Muitas vezes, o estilo é assustadoramente fiel. Em outras, nem tanto.
“Não se trata de inspiração. Eu fico igual uma marionete. Solto os braços, os pés. Segundo Kardec, o espírito pode até querer não se manifestar, mas, graças a Deus, nunca passei por essa vergonha”, diz Giovanni.
Com duas décadas de pinturas mediúnicas, Giovanni tem o hábito de usar tinta acrílica, não o tradicional óleo sobre tela. No caso do expressionista Paul Jackson Pollock, por exemplo, teve de respingá-la em uma tela no chão, exatamente como fazia o artista americano, que tornou conhecida a técnica criada pelo alemão Max Ernst.
“Nunca estudei arte na minha vida, mas sempre tive o hábito de rabiscar algumas coisas. A impressão que eu tinha era que os desenhos não passavam pelo meu cérebro. Era estranho. Quando descobri, fiquei uma semana perturbado.”
Popularizada nos anos 1980 no Brasil pelo psicólogo Luiz Antonio Gasparetto, a pintura mediúnica, ou psicopictografia, é promovida em vários centros do país. Segundo os centros, ela serve tanto para evocar a arte de gênios da pintura quando para manifestar desenhos atribuídos à vida de qualquer pessoa morta, além de servir como ferramenta de arteterapia.
Nem todos acreditam, claro. Mas o trabalho costuma ser respeitado pela classe artística —principalmente quando a finalidade é filantrópica.
“A falange dos pintores foi chefiada por Renoir. Ele se manifesta para praticar a caridade e despertar um interesse maior. Eles aparecem para mostrar a continuidade da nossa existência”, diz o diretor do centro Humberto Afonso.
O que diz a legislação
Conforme resguarda a lei de direito autoral (9.6010/98), o direito sobre a obra psicografada cabe apenas ao médium e não pode não ser transferido aos herdeiros do morto. Apenas nos casos de vendas com fins estritamente comerciais existe a recomendação de um consenso com a família.

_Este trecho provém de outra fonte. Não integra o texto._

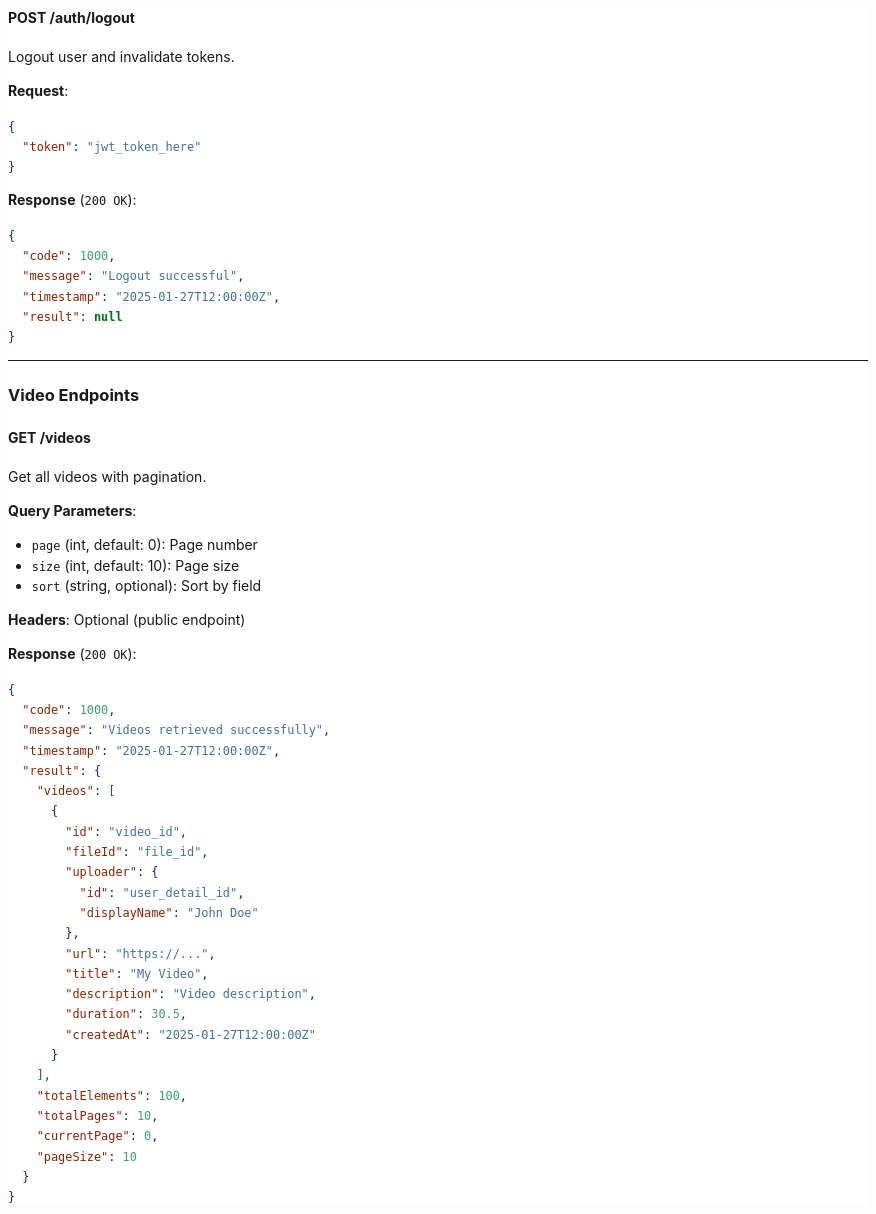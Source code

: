 #### POST /auth/logout

Logout user and invalidate tokens.

**Request**:

```json
{
  "token": "jwt_token_here"
}
```

**Response** (`200 OK`):

```json
{
  "code": 1000,
  "message": "Logout successful",
  "timestamp": "2025-01-27T12:00:00Z",
  "result": null
}
```

---

### Video Endpoints

#### GET /videos

Get all videos with pagination.

**Query Parameters**:

- `page` (int, default: 0): Page number
- `size` (int, default: 10): Page size
- `sort` (string, optional): Sort by field

**Headers**: Optional (public endpoint)

**Response** (`200 OK`):

```json
{
  "code": 1000,
  "message": "Videos retrieved successfully",
  "timestamp": "2025-01-27T12:00:00Z",
  "result": {
    "videos": [
      {
        "id": "video_id",
        "fileId": "file_id",
        "uploader": {
          "id": "user_detail_id",
          "displayName": "John Doe"
        },
        "url": "https://...",
        "title": "My Video",
        "description": "Video description",
        "duration": 30.5,
        "createdAt": "2025-01-27T12:00:00Z"
      }
    ],
    "totalElements": 100,
    "totalPages": 10,
    "currentPage": 0,
    "pageSize": 10
  }
}
```
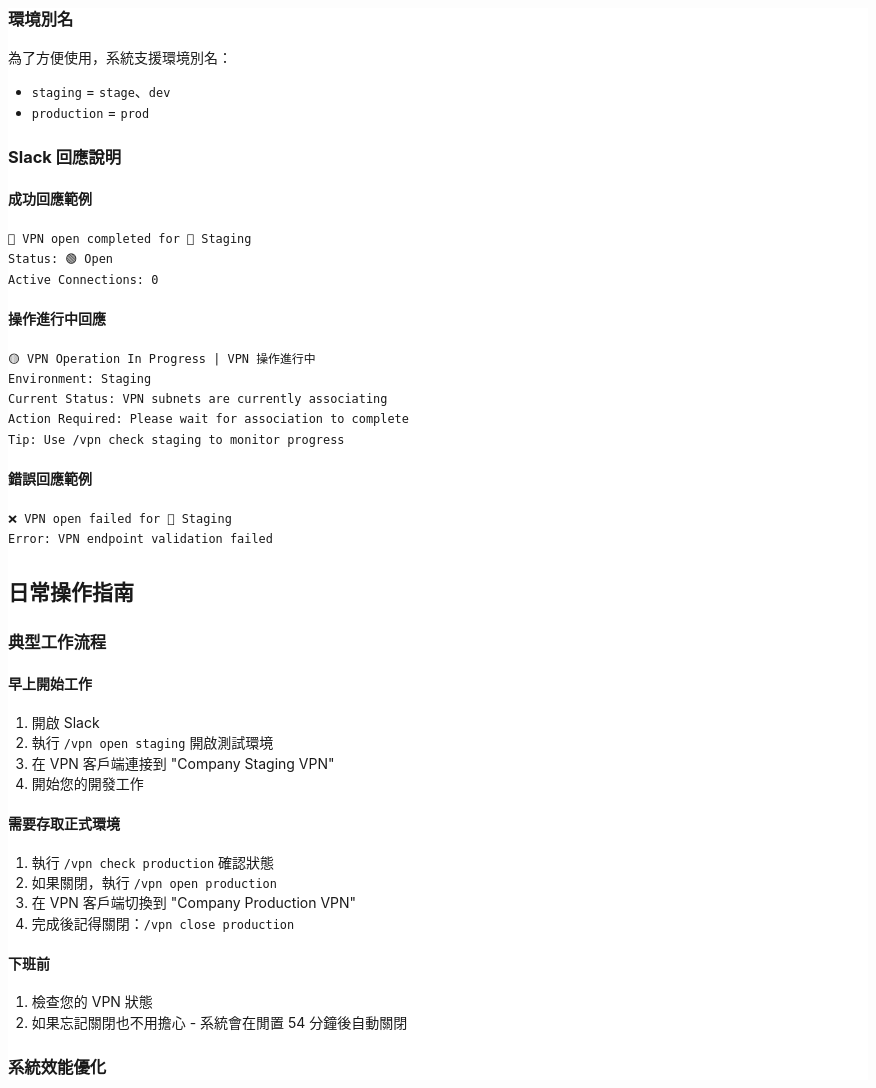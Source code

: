 ### 環境別名

為了方便使用，系統支援環境別名：

- `staging` = `stage`、`dev`
- `production` = `prod`

### Slack 回應說明

#### 成功回應範例
```
📶 VPN open completed for 🔧 Staging
Status: 🟢 Open
Active Connections: 0
```

#### 操作進行中回應
```
🟡 VPN Operation In Progress | VPN 操作進行中
Environment: Staging
Current Status: VPN subnets are currently associating
Action Required: Please wait for association to complete
Tip: Use /vpn check staging to monitor progress
```

#### 錯誤回應範例
```
❌ VPN open failed for 🔧 Staging
Error: VPN endpoint validation failed
```

## 日常操作指南

### 典型工作流程

#### 早上開始工作
1. 開啟 Slack
2. 執行 `/vpn open staging` 開啟測試環境
3. 在 VPN 客戶端連接到 "Company Staging VPN"
4. 開始您的開發工作

#### 需要存取正式環境
1. 執行 `/vpn check production` 確認狀態
2. 如果關閉，執行 `/vpn open production`
3. 在 VPN 客戶端切換到 "Company Production VPN"
4. 完成後記得關閉：`/vpn close production`

#### 下班前
1. 檢查您的 VPN 狀態
2. 如果忘記關閉也不用擔心 - 系統會在閒置 54 分鐘後自動關閉

### 系統效能優化
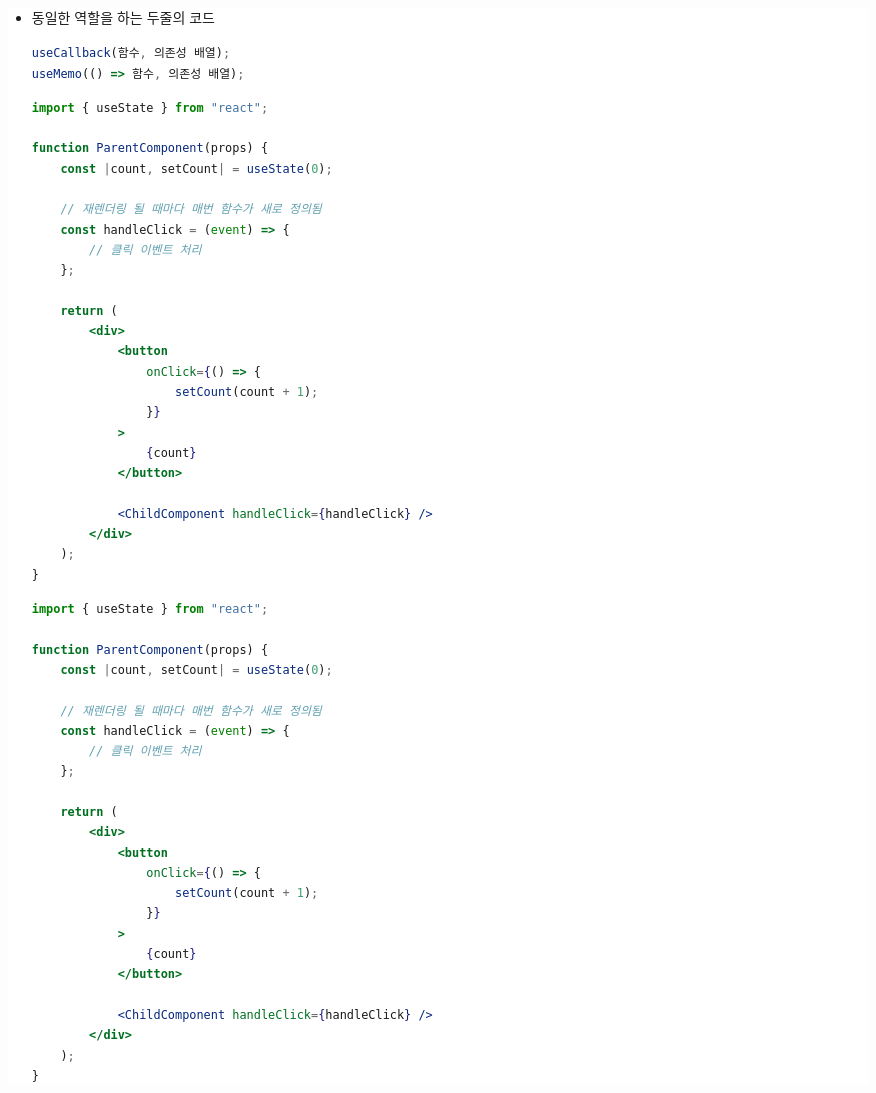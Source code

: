 - 동일한 역할을 하는 두줄의 코드
  
  ```jsx
  useCallback(함수, 의존성 배열);
  useMemo(() => 함수, 의존성 배열);
  ```
  
  ```jsx
  import { useState } from "react";
  
  function ParentComponent(props) {
      const |count, setCount| = useState(0);
  
      // 재렌더링 될 때마다 매번 함수가 새로 정의됨
      const handleClick = (event) => {
          // 클릭 이벤트 처리
      };
  
      return (
          <div>
              <button
                  onClick={() => {
                      setCount(count + 1);
                  }}  
              >
                  {count}
              </button>
  
              <ChildComponent handleClick={handleClick} />
          </div>
      );
  }
  ```
  
  ```jsx
  import { useState } from "react";
  
  function ParentComponent(props) {
      const |count, setCount| = useState(0);
  
      // 재렌더링 될 때마다 매번 함수가 새로 정의됨
      const handleClick = (event) => {
          // 클릭 이벤트 처리
      };
  
      return (
          <div>
              <button
                  onClick={() => {
                      setCount(count + 1);
                  }}  
              >
                  {count}
              </button>
  
              <ChildComponent handleClick={handleClick} />
          </div>
      );
  }
  ```
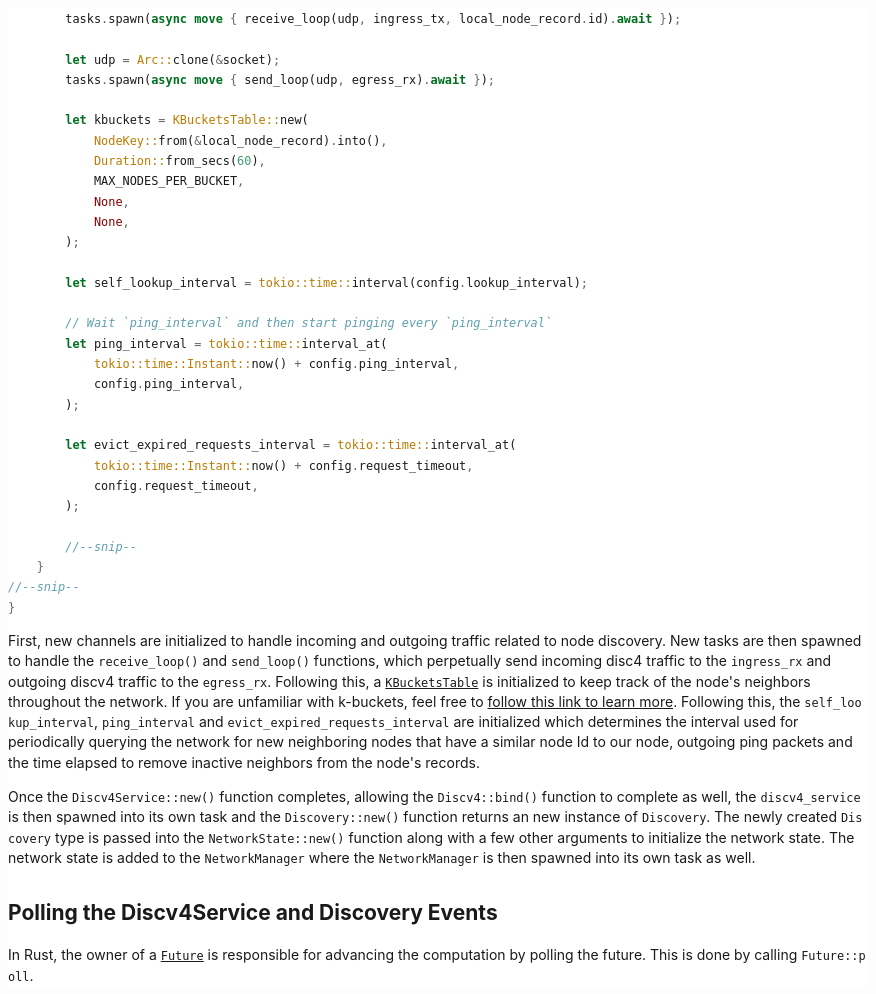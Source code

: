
 ```rust ignore
        tasks.spawn(async move { receive_loop(udp, ingress_tx, local_node_record.id).await });

        let udp = Arc::clone(&socket);
        tasks.spawn(async move { send_loop(udp, egress_rx).await });

        let kbuckets = KBucketsTable::new(
            NodeKey::from(&local_node_record).into(),
            Duration::from_secs(60),
            MAX_NODES_PER_BUCKET,
            None,
            None,
        );

        let self_lookup_interval = tokio::time::interval(config.lookup_interval);

        // Wait `ping_interval` and then start pinging every `ping_interval`
        let ping_interval = tokio::time::interval_at(
            tokio::time::Instant::now() + config.ping_interval,
            config.ping_interval,
        );

        let evict_expired_requests_interval = tokio::time::interval_at(
            tokio::time::Instant::now() + config.request_timeout,
            config.request_timeout,
        );

        //--snip--
    }
//--snip--
}
```

First, new channels are initialized to handle incoming and outgoing traffic related to node discovery. New tasks are then spawned to handle the `receive_loop()` and `send_loop()` functions, which perpetually send incoming disc4 traffic to the `ingress_rx` and outgoing discv4 traffic to the `egress_rx`. Following this, a [`KBucketsTable`](https://docs.rs/discv5/0.1.0/discv5/kbucket/struct.KBucketsTable.html) is initialized to keep track of the node's neighbors throughout the network. If you are unfamiliar with k-buckets, feel free to [follow this link to learn more](https://en.wikipedia.org/wiki/Kademlia#Fixed-size_routing_tables). Following this, the `self_lookup_interval`, `ping_interval` and `evict_expired_requests_interval` are initialized which determines the interval used for periodically querying the network for new neighboring nodes that have a similar node Id to our node, outgoing ping packets and the time elapsed to remove inactive neighbors from the node's records.

Once the `Discv4Service::new()` function completes, allowing the `Discv4::bind()` function to complete as well, the `discv4_service` is then spawned into its own task and the `Discovery::new()` function returns an new instance of `Discovery`. The newly created `Discovery` type is passed into the `NetworkState::new()` function along with a few other arguments to initialize the network state. The network state is added to the `NetworkManager` where the `NetworkManager` is then spawned into its own task as well.



## Polling the Discv4Service and Discovery Events
In Rust, the owner of a [`Future`](https://doc.rust-lang.org/std/future/trait.Future.html#) is responsible for advancing the computation by polling the future. This is done by calling `Future::poll`.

“Isso começou com um caso famoso do Chico Xavier, nos anos 1940, sobre o escritor Humberto de Campos. Até aquele momento, não havia entendimento sobre o assunto. A família entrou na justiça para obter os direitos e acabou perdendo. Aquilo foi tomado como precedente”, diz a advogada Deborah Sztajnberg, especialista em direitos autorais.
Segundo Deborah, o único impeditivo legal ocorre quando a obra é comercializada sem o aviso de que se trata de um trabalho mediúnico, o que configuraria publicidade enganosa, prevista no artigo 3 do Código de Defesa do Consumidor.
Aval da família Mabe
Uma das três obras ainda à venda na Tenda dos Irmãos do Oriente, junto de uma de Pollock e outra do alemão Mondrian, é do nipo-brasileiro Manabu Abe (1924-1997). O UOL mostrou uma reprodução do quadro a uma representante do instituto do artista, que preferiu não se identificar.
Segundo ela, no entanto, a família respeita a prática. “Isso não prejudica o mercado de arte”, entende a funcionária, que já se deparou com um desses quadros em um processo de catalogação.
“Logo percebi que não era dele. Tenho que me limitar a responder que o instituto não reconhece. É um assunto delicado. Mas não convém discutir a questão da semelhança. O que vale é o benefício que vem em prol da comunidade, e quando é feito de forma sincera.”
O caráter social, aliado ao eventual acuro estético, é capaz de seduzir almas céticas, como a do produtor cultural Marcelo Bravo, de Barra Mansa (RJ), que há dois anos pagou R$ 300 por um suposto e azulado Van Gogh.
“Não faço muito essas comparações com as originais não. O quadro é dominado pelo azul. E, se você pensar que ele teve várias fases, ele está na fase mediúnica aqui”, releva ele, que se diz "agnosta".
“Acho bonita a paisagem do campo, o céu, a casinha. Isso só desperta coisas legais, me agrada. E tudo foi pintado na minha frente. Me tocou.”